Nelly Cheboi: From Homelessness to CNN Hero Of The Year

Ms Cheboi was raised up by a struggling mother, sleeping under leaking roofs in the remote village but still managed to reach where she is today.

Nelly Cheboi the 29-year-old Kenyan village girl who made headlines globally after being named the 2022 CNN Hero of the Year has described the award as a win for African mothers who struggle to bring up their children.

Nelly came from a humble background in a remote village called Mogotio in Baringo County.

She beat all the odds to make an impact for her initiative to empower young people through her organization Techlit Africa that created computer labs for Kenyan School Children.

Ms Cheboi was raised up by a struggling mother, sleeping under leaking roofs in the remote village but still managed to reach where she is today.
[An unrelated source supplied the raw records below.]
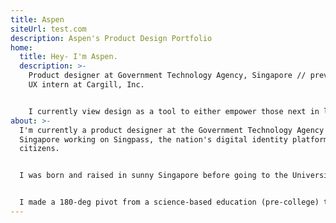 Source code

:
 ```yaml
---
title: Aspen
siteUrl: test.com
description: Aspen's Product Design Portfolio
home:
  title: Hey- I'm Aspen.
  description: >-
    Product designer at Government Technology Agency, Singapore // previously,
    UX intern at Cargill, Inc.


    I currently view design as a tool to either empower those next in line to do their best work, or build trust between users and emerging technologies.
about: >-
  I'm currently a product designer at the Government Technology Agency in
  Singapore working on Singpass, the nation's digital identity platform for
  citizens.


  I was born and raised in sunny Singapore before going to the University of Illinois at Urbana-Champaign in the United States (where winters are harsh) to study industrial design. 


  I made a 180-deg pivot from a science-based education (pre-college) to graduating with a fine arts degree, then became a product designer in tech.
---
```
“To see her in my school like walking in the campus the way I used to walk, to see her being in the places where I always go like in the apartment where I am living seeing her walking upstairs seeing her in the dining table that breached my true world because for so long that was just a strange place no one back home knew where I was, no one knew what life was in America, I couldn’t share that, like how do you describe snow,” she said.

During the sunny days meditation she would ream of having a better house built rentals so that her family could live well away from the agony and suffering caused by poverty .

“For me I knew that education gave me a better chance achieving my dreams , first of all I wanted to do well in KCPE so that I could get a scholarship so that my mum would not have to worry about educating me and work so hard so as to pay my tuition,” she said.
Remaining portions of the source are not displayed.